SEO: An Introductory Guide to the Universe within a Universe

Q: What’s SEO?

 

A:  SEO is a buzz-word* which buzzes about business, entrepreneurial, and especially start-up communities. It’s a thing you must have; a beast you must tame; a universe within a universe. It’s a term which inspires fear, excitement, wonder, and dread. Don’t worry, that’s what this Introductory Guide is for.

 

*Ok I know it’s an abbreviation, but you get me.

For example:

“You didn’t use SEO when you wrote your blog?!?” gasps Geoffrey, wiping his clammy forehead with a handkerchief as he slowly starts Losing. His. Effing. Mind. “Where’s that Introductory Guide to SEO Jennifer wrote??”

“Did you set up your website with SEO in mind?” asks Susan, trying to think of reasons why her sister’s business still isn’t ranking.

“What the flibberty-jiblets is SEO?!” cries the panicked start-up/entrepreneur desperately trying to find an elevator shaft.

 

I’ll start with some truth-telling…

Alright, I’m sure this won’t surprise you but those were made up scenarios.  Except the last one.

The panicked start-up/entrepreneur was me.  Before I decided to be a copywriter, if I saw someone write about SEO I’d have thought it was a misprint of SAO, the cracker biscuits I used to find in my school lunch box with butter and vegemite.  (They also make a cracking base for vanilla slice)

When I started learning about it, I thought I’d need to be some kind of copywriting Dirk Gently, a character who solves cosmic crimes by looking at the holistic interconnectedness of all ordinary things…and I was kind of right.  So I wrote this Introductory Guide to SEO for anyone who – like me – was daunted by it – or anyone who likes a fun, informative read.

SEO is a means to an important end: to get people to find your website. Who looks on the second page of a search? That’s right, no one.

 

A guide for the new and fun-loving: What is SEO really, and what does it do?

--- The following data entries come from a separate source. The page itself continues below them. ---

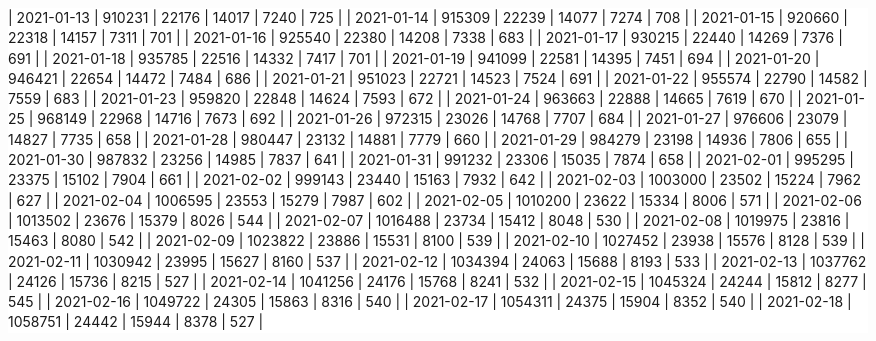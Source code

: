 | 2021-01-13 | 910231 | 22176 | 14017 | 7240 | 725 |
| 2021-01-14 | 915309 | 22239 | 14077 | 7274 | 708 |
| 2021-01-15 | 920660 | 22318 | 14157 | 7311 | 701 |
| 2021-01-16 | 925540 | 22380 | 14208 | 7338 | 683 |
| 2021-01-17 | 930215 | 22440 | 14269 | 7376 | 691 |
| 2021-01-18 | 935785 | 22516 | 14332 | 7417 | 701 |
| 2021-01-19 | 941099 | 22581 | 14395 | 7451 | 694 |
| 2021-01-20 | 946421 | 22654 | 14472 | 7484 | 686 |
| 2021-01-21 | 951023 | 22721 | 14523 | 7524 | 691 |
| 2021-01-22 | 955574 | 22790 | 14582 | 7559 | 683 |
| 2021-01-23 | 959820 | 22848 | 14624 | 7593 | 672 |
| 2021-01-24 | 963663 | 22888 | 14665 | 7619 | 670 |
| 2021-01-25 | 968149 | 22968 | 14716 | 7673 | 692 |
| 2021-01-26 | 972315 | 23026 | 14768 | 7707 | 684 |
| 2021-01-27 | 976606 | 23079 | 14827 | 7735 | 658 |
| 2021-01-28 | 980447 | 23132 | 14881 | 7779 | 660 |
| 2021-01-29 | 984279 | 23198 | 14936 | 7806 | 655 |
| 2021-01-30 | 987832 | 23256 | 14985 | 7837 | 641 |
| 2021-01-31 | 991232 | 23306 | 15035 | 7874 | 658 |
| 2021-02-01 | 995295 | 23375 | 15102 | 7904 | 661 |
| 2021-02-02 | 999143 | 23440 | 15163 | 7932 | 642 |
| 2021-02-03 | 1003000 | 23502 | 15224 | 7962 | 627 |
| 2021-02-04 | 1006595 | 23553 | 15279 | 7987 | 602 |
| 2021-02-05 | 1010200 | 23622 | 15334 | 8006 | 571 |
| 2021-02-06 | 1013502 | 23676 | 15379 | 8026 | 544 |
| 2021-02-07 | 1016488 | 23734 | 15412 | 8048 | 530 |
| 2021-02-08 | 1019975 | 23816 | 15463 | 8080 | 542 |
| 2021-02-09 | 1023822 | 23886 | 15531 | 8100 | 539 |
| 2021-02-10 | 1027452 | 23938 | 15576 | 8128 | 539 |
| 2021-02-11 | 1030942 | 23995 | 15627 | 8160 | 537 |
| 2021-02-12 | 1034394 | 24063 | 15688 | 8193 | 533 |
| 2021-02-13 | 1037762 | 24126 | 15736 | 8215 | 527 |
| 2021-02-14 | 1041256 | 24176 | 15768 | 8241 | 532 |
| 2021-02-15 | 1045324 | 24244 | 15812 | 8277 | 545 |
| 2021-02-16 | 1049722 | 24305 | 15863 | 8316 | 540 |
| 2021-02-17 | 1054311 | 24375 | 15904 | 8352 | 540 |
| 2021-02-18 | 1058751 | 24442 | 15944 | 8378 | 527 |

Google is the god of search engines.  It has mysterious ways, many of which we will never know.  It uses enigmatic algorithms to pick which sites rank, and which do not.  SEO is the use of the right words in the right place to make your content shiny so it stands out.  Often confused with keyword-stuffing, good SEO is finding things that work in a changing landscape.

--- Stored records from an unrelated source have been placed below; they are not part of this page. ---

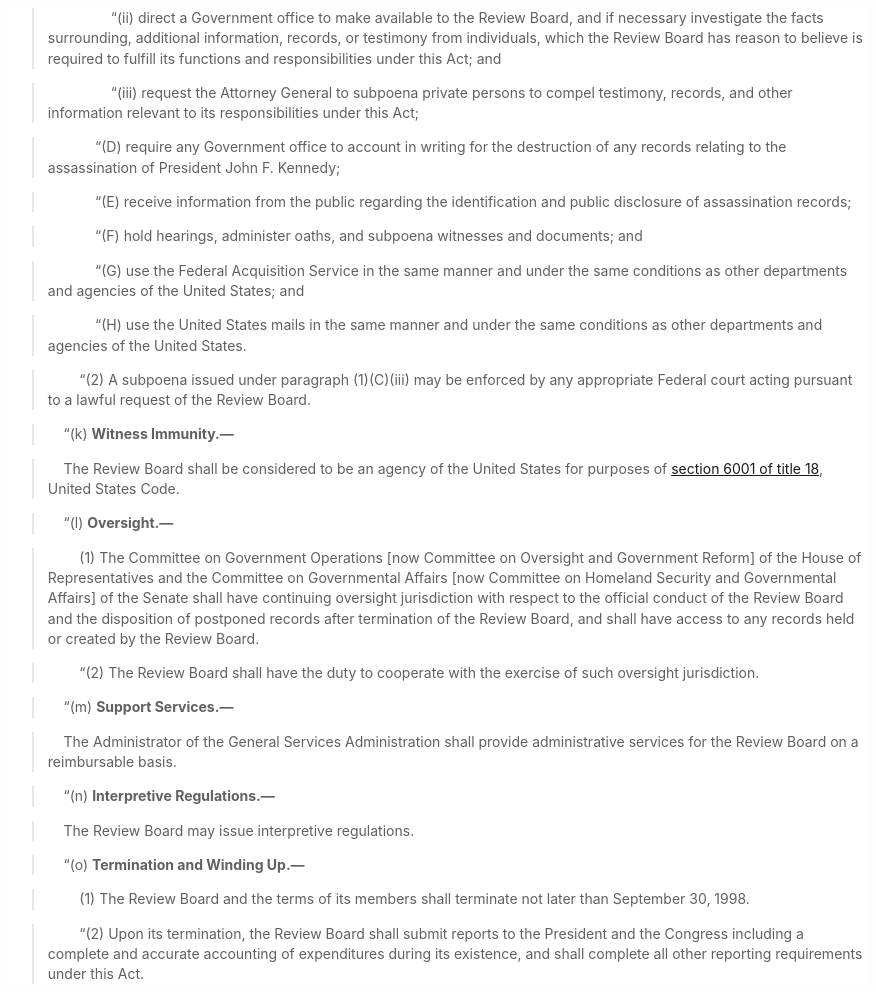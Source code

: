 >                 “(ii) direct a Government office to make available to the Review Board, and if necessary investigate the facts surrounding, additional information, records, or testimony from individuals, which the Review Board has reason to believe is required to fulfill its functions and responsibilities under this Act; and

>                 “(iii) request the Attorney General to subpoena private persons to compel testimony, records, and other information relevant to its responsibilities under this Act;

>             “(D) require any Government office to account in writing for the destruction of any records relating to the assassination of President John F. Kennedy;

>             “(E) receive information from the public regarding the identification and public disclosure of assassination records;

>             “(F) hold hearings, administer oaths, and subpoena witnesses and documents; and

>             “(G) use the Federal Acquisition Service in the same manner and under the same conditions as other departments and agencies of the United States; and

>             “(H) use the United States mails in the same manner and under the same conditions as other departments and agencies of the United States.

>         “(2) A subpoena issued under paragraph (1)(C)(iii) may be enforced by any appropriate Federal court acting pursuant to a lawful request of the Review Board.

>     “(k) __Witness Immunity.—__ 

>     The Review Board shall be considered to be an agency of the United States for purposes of [section 6001 of title 18][/us/usc/t18/s6001], United States Code.

>     “(l) __Oversight.—__ 

>         (1) The Committee on Government Operations \[now Committee on Oversight and Government Reform\] of the House of Representatives and the Committee on Governmental Affairs \[now Committee on Homeland Security and Governmental Affairs\] of the Senate shall have continuing oversight jurisdiction with respect to the official conduct of the Review Board and the disposition of postponed records after termination of the Review Board, and shall have access to any records held or created by the Review Board.

>         “(2) The Review Board shall have the duty to cooperate with the exercise of such oversight jurisdiction.

>     “(m) __Support Services.—__ 

>     The Administrator of the General Services Administration shall provide administrative services for the Review Board on a reimbursable basis.

>     “(n) __Interpretive Regulations.—__ 

>     The Review Board may issue interpretive regulations.

>     “(o) __Termination and Winding Up.—__ 

>         (1) The Review Board and the terms of its members shall terminate not later than September 30, 1998.

>         “(2) Upon its termination, the Review Board shall submit reports to the President and the Congress including a complete and accurate accounting of expenditures during its existence, and shall complete all other reporting requirements under this Act.


[/us/usc/t44/s2111]: https://publicdocs.github.io/go/links?ns=uslm&ref=%2Fus%2Fusc%2Ft44%2Fs2111
[/us/pl/90/620]: https://publicdocs.github.io/go/links?ns=uslm&ref=%2Fus%2Fpl%2F90%2F620
[/us/stat/82/1287]: https://publicdocs.github.io/go/links?ns=uslm&ref=%2Fus%2Fstat%2F82%2F1287
[/us/pl/94/575/s4/a]: https://publicdocs.github.io/go/links?ns=uslm&ref=%2Fus%2Fpl%2F94%2F575%2Fs4%2Fa
[/us/stat/90/2727]: https://publicdocs.github.io/go/links?ns=uslm&ref=%2Fus%2Fstat%2F90%2F2727
[/us/pl/95/416/s1/a]: https://publicdocs.github.io/go/links?ns=uslm&ref=%2Fus%2Fpl%2F95%2F416%2Fs1%2Fa
[/us/stat/92/915]: https://publicdocs.github.io/go/links?ns=uslm&ref=%2Fus%2Fstat%2F92%2F915
[/us/pl/98/497]: https://publicdocs.github.io/go/links?ns=uslm&ref=%2Fus%2Fpl%2F98%2F497
[/us/stat/98/2280]: https://publicdocs.github.io/go/links?ns=uslm&ref=%2Fus%2Fstat%2F98%2F2280
[/us/act/1949-06-30/ch288]: https://publicdocs.github.io/go/links?ns=uslm&ref=%2Fus%2Fact%2F1949-06-30%2Fch288
[/us/act/1950-09-05/ch849/s6/d]: https://publicdocs.github.io/go/links?ns=uslm&ref=%2Fus%2Fact%2F1950-09-05%2Fch849%2Fs6%2Fd
[/us/stat/64/583]: https://publicdocs.github.io/go/links?ns=uslm&ref=%2Fus%2Fstat%2F64%2F583
[/us/act/1952-07-12/ch703/s1]: https://publicdocs.github.io/go/links?ns=uslm&ref=%2Fus%2Fact%2F1952-07-12%2Fch703%2Fs1
[/us/stat/66/594]: https://publicdocs.github.io/go/links?ns=uslm&ref=%2Fus%2Fstat%2F66%2F594
[/us/act/1955-07-12/ch329]: https://publicdocs.github.io/go/links?ns=uslm&ref=%2Fus%2Fact%2F1955-07-12%2Fch329
[/us/stat/69/297]: https://publicdocs.github.io/go/links?ns=uslm&ref=%2Fus%2Fstat%2F69%2F297
[/us/act/1955-08-12/ch859]: https://publicdocs.github.io/go/links?ns=uslm&ref=%2Fus%2Fact%2F1955-08-12%2Fch859
[/us/stat/69/695]: https://publicdocs.github.io/go/links?ns=uslm&ref=%2Fus%2Fstat%2F69%2F695
[/us/act/1956-07-03/ch513/s4]: https://publicdocs.github.io/go/links?ns=uslm&ref=%2Fus%2Fact%2F1956-07-03%2Fch513%2Fs4
[/us/stat/70/494]: https://publicdocs.github.io/go/links?ns=uslm&ref=%2Fus%2Fstat%2F70%2F494
[/us/pl/85/51]: https://publicdocs.github.io/go/links?ns=uslm&ref=%2Fus%2Fpl%2F85%2F51
[/us/stat/71/69]: https://publicdocs.github.io/go/links?ns=uslm&ref=%2Fus%2Fstat%2F71%2F69
[/us/usc/t44/s2111]: https://publicdocs.github.io/go/links?ns=uslm&ref=%2Fus%2Fusc%2Ft44%2Fs2111
[/us/pl/98/497/s107/a/1]: https://publicdocs.github.io/go/links?ns=uslm&ref=%2Fus%2Fpl%2F98%2F497%2Fs107%2Fa%2F1
[/us/pl/95/416]: https://publicdocs.github.io/go/links?ns=uslm&ref=%2Fus%2Fpl%2F95%2F416
[/us/pl/94/575]: https://publicdocs.github.io/go/links?ns=uslm&ref=%2Fus%2Fpl%2F94%2F575
[/us/pl/98/497]: https://publicdocs.github.io/go/links?ns=uslm&ref=%2Fus%2Fpl%2F98%2F497
[/us/pl/98/497/s301]: https://publicdocs.github.io/go/links?ns=uslm&ref=%2Fus%2Fpl%2F98%2F497%2Fs301
[/us/usc/t44/s2102]: https://publicdocs.github.io/go/links?ns=uslm&ref=%2Fus%2Fusc%2Ft44%2Fs2102
[/us/pl/103/345/s1]: https://publicdocs.github.io/go/links?ns=uslm&ref=%2Fus%2Fpl%2F103%2F345%2Fs1
[/us/stat/108/3128]: https://publicdocs.github.io/go/links?ns=uslm&ref=%2Fus%2Fstat%2F108%2F3128
[/us/pl/110/404/s7]: https://publicdocs.github.io/go/links?ns=uslm&ref=%2Fus%2Fpl%2F110%2F404%2Fs7
[/us/stat/122/4285]: https://publicdocs.github.io/go/links?ns=uslm&ref=%2Fus%2Fstat%2F122%2F4285
[/us/pl/102/526]: https://publicdocs.github.io/go/links?ns=uslm&ref=%2Fus%2Fpl%2F102%2F526
[/us/stat/106/3443]: https://publicdocs.github.io/go/links?ns=uslm&ref=%2Fus%2Fstat%2F106%2F3443
[/us/pl/103/345]: https://publicdocs.github.io/go/links?ns=uslm&ref=%2Fus%2Fpl%2F103%2F345
[/us/stat/108/3128-3130]: https://publicdocs.github.io/go/links?ns=uslm&ref=%2Fus%2Fstat%2F108%2F3128-3130
[/us/pl/105/25/s1]: https://publicdocs.github.io/go/links?ns=uslm&ref=%2Fus%2Fpl%2F105%2F25%2Fs1
[/us/stat/111/240]: https://publicdocs.github.io/go/links?ns=uslm&ref=%2Fus%2Fstat%2F111%2F240
[/us/pl/109/313/s2/c/1]: https://publicdocs.github.io/go/links?ns=uslm&ref=%2Fus%2Fpl%2F109%2F313%2Fs2%2Fc%2F1
[/us/stat/120/1735]: https://publicdocs.github.io/go/links?ns=uslm&ref=%2Fus%2Fstat%2F120%2F1735
[/us/usc/t5/s552]: https://publicdocs.github.io/go/links?ns=uslm&ref=%2Fus%2Fusc%2Ft5%2Fs552
[/us/usc/t5/s552/f]: https://publicdocs.github.io/go/links?ns=uslm&ref=%2Fus%2Fusc%2Ft5%2Fs552%2Ff
[/us/usc/t44/s2112]: https://publicdocs.github.io/go/links?ns=uslm&ref=%2Fus%2Fusc%2Ft44%2Fs2112
[/us/usc/t44/s2107]: https://publicdocs.github.io/go/links?ns=uslm&ref=%2Fus%2Fusc%2Ft44%2Fs2107
[/us/usc/t5/s552/a/4]: https://publicdocs.github.io/go/links?ns=uslm&ref=%2Fus%2Fusc%2Ft5%2Fs552%2Fa%2F4
[/us/usc/t5/s552]: https://publicdocs.github.io/go/links?ns=uslm&ref=%2Fus%2Fusc%2Ft5%2Fs552
[/us/usc/t44/s2112]: https://publicdocs.github.io/go/links?ns=uslm&ref=%2Fus%2Fusc%2Ft44%2Fs2112
[/us/usc/t5/s552/a/4]: https://publicdocs.github.io/go/links?ns=uslm&ref=%2Fus%2Fusc%2Ft5%2Fs552%2Fa%2F4
[/us/usc/t5/s5315]: https://publicdocs.github.io/go/links?ns=uslm&ref=%2Fus%2Fusc%2Ft5%2Fs5315
[/us/usc/t18/s6001]: https://publicdocs.github.io/go/links?ns=uslm&ref=%2Fus%2Fusc%2Ft18%2Fs6001
[/us/usc/t26/s6103]: https://publicdocs.github.io/go/links?ns=uslm&ref=%2Fus%2Fusc%2Ft26%2Fs6103
[/us/usc/t5/s552]: https://publicdocs.github.io/go/links?ns=uslm&ref=%2Fus%2Fusc%2Ft5%2Fs552
[/us/usc/t6/s542]: https://publicdocs.github.io/go/links?ns=uslm&ref=%2Fus%2Fusc%2Ft6%2Fs542
[/us/usc/t50/s3161]: https://publicdocs.github.io/go/links?ns=uslm&ref=%2Fus%2Fusc%2Ft50%2Fs3161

Using keywords, key-phrases and meta-descriptions, the Google search-bots and web crawlers will see content twinkling away when someone asks a question.  Bigger, loaded descriptions (that’s long-tail keywords) are better than short ones – think of it as pebbles falling through a sieve.  The bots scuttle over and grab the big ones.   They drag them out of the huge, grey, heaving seas of web content, and place them onto a smooth white beach where it’s easy for everyone to see you.

It’s best for you if they plonk your content at the populated end of the beach where all the people are, closest to the person who has asked the question.  Because who can be bothered schlepping all the way down the endless coastline, trawling through increasingly obscure findings?  Nobody got time for that – most people don’t look beyond the first page of search.  The crabby little bots do that for every search phrase* and search word we enter into Google.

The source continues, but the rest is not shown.